• _What to produce_:
From the line with "We claim $m" through the line with "Now $m(m-1)$ is", inclusive, return each line of the data below exactly and leave the rest out.

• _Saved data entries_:
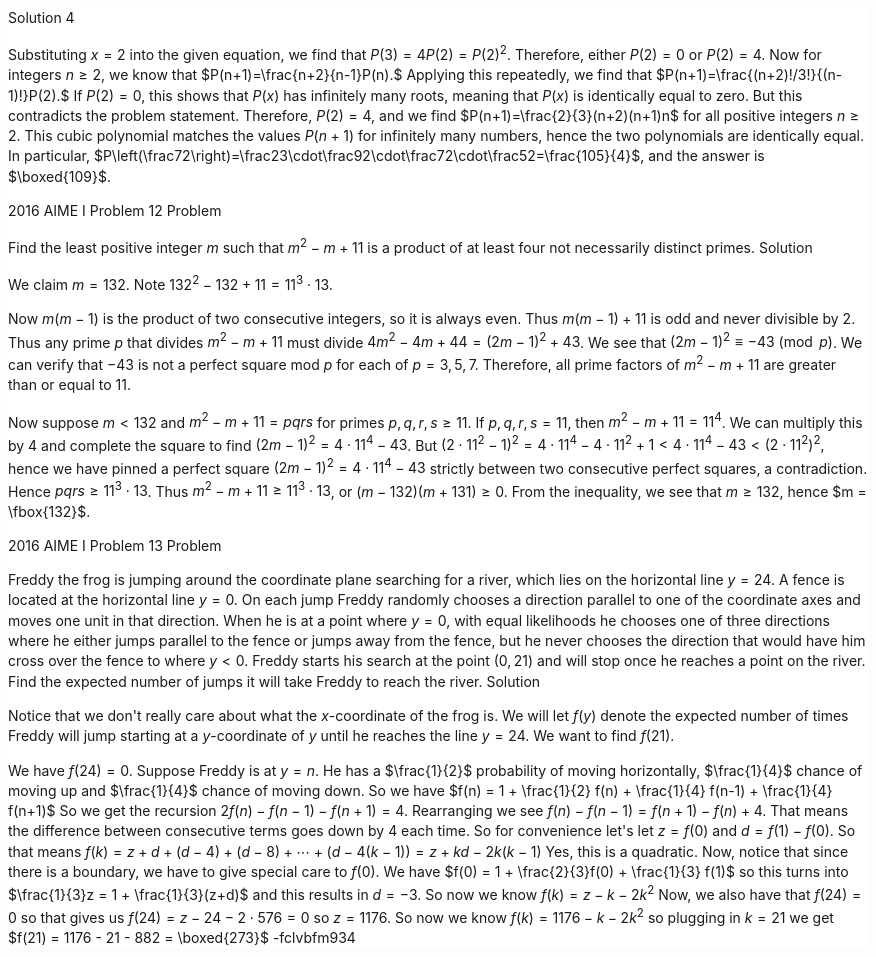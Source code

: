 Solution 4

Substituting $x=2$ into the given equation, we find that $P(3)=4P(2)=P(2)^2$. Therefore, either $P(2)=0$ or $P(2)=4$. Now for integers $n\ge 2$, we know that $P(n+1)=\frac{n+2}{n-1}P(n).$ Applying this repeatedly, we find that $P(n+1)=\frac{(n+2)!/3!}{(n-1)!}P(2).$ If $P(2)=0$, this shows that $P(x)$ has infinitely many roots, meaning that $P(x)$ is identically equal to zero. But this contradicts the problem statement. Therefore, $P(2)=4$, and we find $P(n+1)=\frac{2}{3}(n+2)(n+1)n$ for all positive integers $n\ge2$. This cubic polynomial matches the values $P(n+1)$ for infinitely many numbers, hence the two polynomials are identically equal. In particular, $P\left(\frac72\right)=\frac23\cdot\frac92\cdot\frac72\cdot\frac52=\frac{105}{4}$, and the answer is $\boxed{109}$. 

2016 AIME I Problem 12
Problem

Find the least positive integer $m$ such that $m^2 - m + 11$ is a product of at least four not necessarily distinct primes.
Solution

We claim $m = 132$. Note $132^2 - 132 + 11 = 11^3 \cdot 13$.

Now $m(m-1)$ is the product of two consecutive integers, so it is always even. Thus $m(m-1)+11$ is odd and never divisible by $2$. Thus any prime $p$ that divides $m^2-m+11$ must divide $4m^2-4m+44=(2m-1)^2+43$. We see that $(2m-1)^2\equiv -43\pmod{p}$. We can verify that $-43$ is not a perfect square mod $p$ for each of $p=3,5,7$. Therefore, all prime factors of $m^2-m+11$ are greater than or equal to $11$.

Now suppose $m < 132$ and $m^2 - m + 11 = pqrs$ for primes $p, q, r, s\ge11$. If $p, q, r, s = 11$, then $m^2-m+11=11^4$. We can multiply this by $4$ and complete the square to find $(2m-1)^2=4\cdot 11^4-43$. But $(2\cdot 11^2-1)^2=4\cdot 11^4-4\cdot 11^2+1 <4\cdot 11^4-43<(2\cdot 11^2)^2,$ hence we have pinned a perfect square $(2m-1)^2=4\cdot 11^4-43$ strictly between two consecutive perfect squares, a contradiction. Hence $pqrs \ge 11^3 \cdot 13$. Thus $m^2-m+11\ge 11^3\cdot 13$, or $(m-132)(m+131)\ge0$. From the inequality, we see that $m \ge 132$, hence $m = \fbox{132}$. 

2016 AIME I Problem 13
Problem

Freddy the frog is jumping around the coordinate plane searching for a river, which lies on the horizontal line $y = 24$. A fence is located at the horizontal line $y = 0$. On each jump Freddy randomly chooses a direction parallel to one of the coordinate axes and moves one unit in that direction. When he is at a point where $y=0$, with equal likelihoods he chooses one of three directions where he either jumps parallel to the fence or jumps away from the fence, but he never chooses the direction that would have him cross over the fence to where $y < 0$. Freddy starts his search at the point $(0, 21)$ and will stop once he reaches a point on the river. Find the expected number of jumps it will take Freddy to reach the river.
Solution

Notice that we don't really care about what the $x$-coordinate of the frog is. We will let $f(y)$ denote the expected number of times Freddy will jump starting at a $y$-coordinate of $y$ until he reaches the line $y = 24$. We want to find $f(21)$.

We have $f(24) = 0$. Suppose Freddy is at $y = n$. He has a $\frac{1}{2}$ probability of moving horizontally, $\frac{1}{4}$ chance of moving up and $\frac{1}{4}$ chance of moving down. So we have $f(n) = 1 + \frac{1}{2} f(n) + \frac{1}{4} f(n-1) + \frac{1}{4} f(n+1)$ So we get the recursion $2f(n) - f(n-1) - f(n+1) = 4$. Rearranging we see $f(n) - f(n-1) = f(n+1) - f(n) + 4$. That means the difference between consecutive terms goes down by $4$ each time. So for convenience let's let $z = f(0)$ and $d = f(1) - f(0)$. So that means $f(k) = z + d + (d-4) + (d-8) + \cdots + (d - 4(k-1)) = z + kd - 2k(k-1)$ Yes, this is a quadratic. Now, notice that since there is a boundary, we have to give special care to $f(0)$. We have $f(0) = 1 + \frac{2}{3}f(0) + \frac{1}{3} f(1)$ so this turns into $\frac{1}{3}z = 1 + \frac{1}{3}(z+d)$ and this results in $d = -3$. So now we know $f(k) = z - k - 2k^2$ Now, we also have that $f(24) = 0$ so that gives us $f(24) = z - 24 - 2 \cdot 576 = 0$ so $z = 1176$. So now we know $f(k) = 1176 - k - 2k^2$ so plugging in $k = 21$ we get $f(21) = 1176 - 21 - 882 = \boxed{273}$ -fclvbfm934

• _Task result_:
We claim $m = 132$. Note $132^2 - 132 + 11 = 11^3 \cdot 13$.

Now $m(m-1)$ is the product of two consecutive integers, so it is always even. Thus $m(m-1)+11$ is odd and never divisible by $2$. Thus any prime $p$ that divides $m^2-m+11$ must divide $4m^2-4m+44=(2m-1)^2+43$. We see that $(2m-1)^2\equiv -43\pmod{p}$. We can verify that $-43$ is not a perfect square mod $p$ for each of $p=3,5,7$. Therefore, all prime factors of $m^2-m+11$ are greater than or equal to $11$.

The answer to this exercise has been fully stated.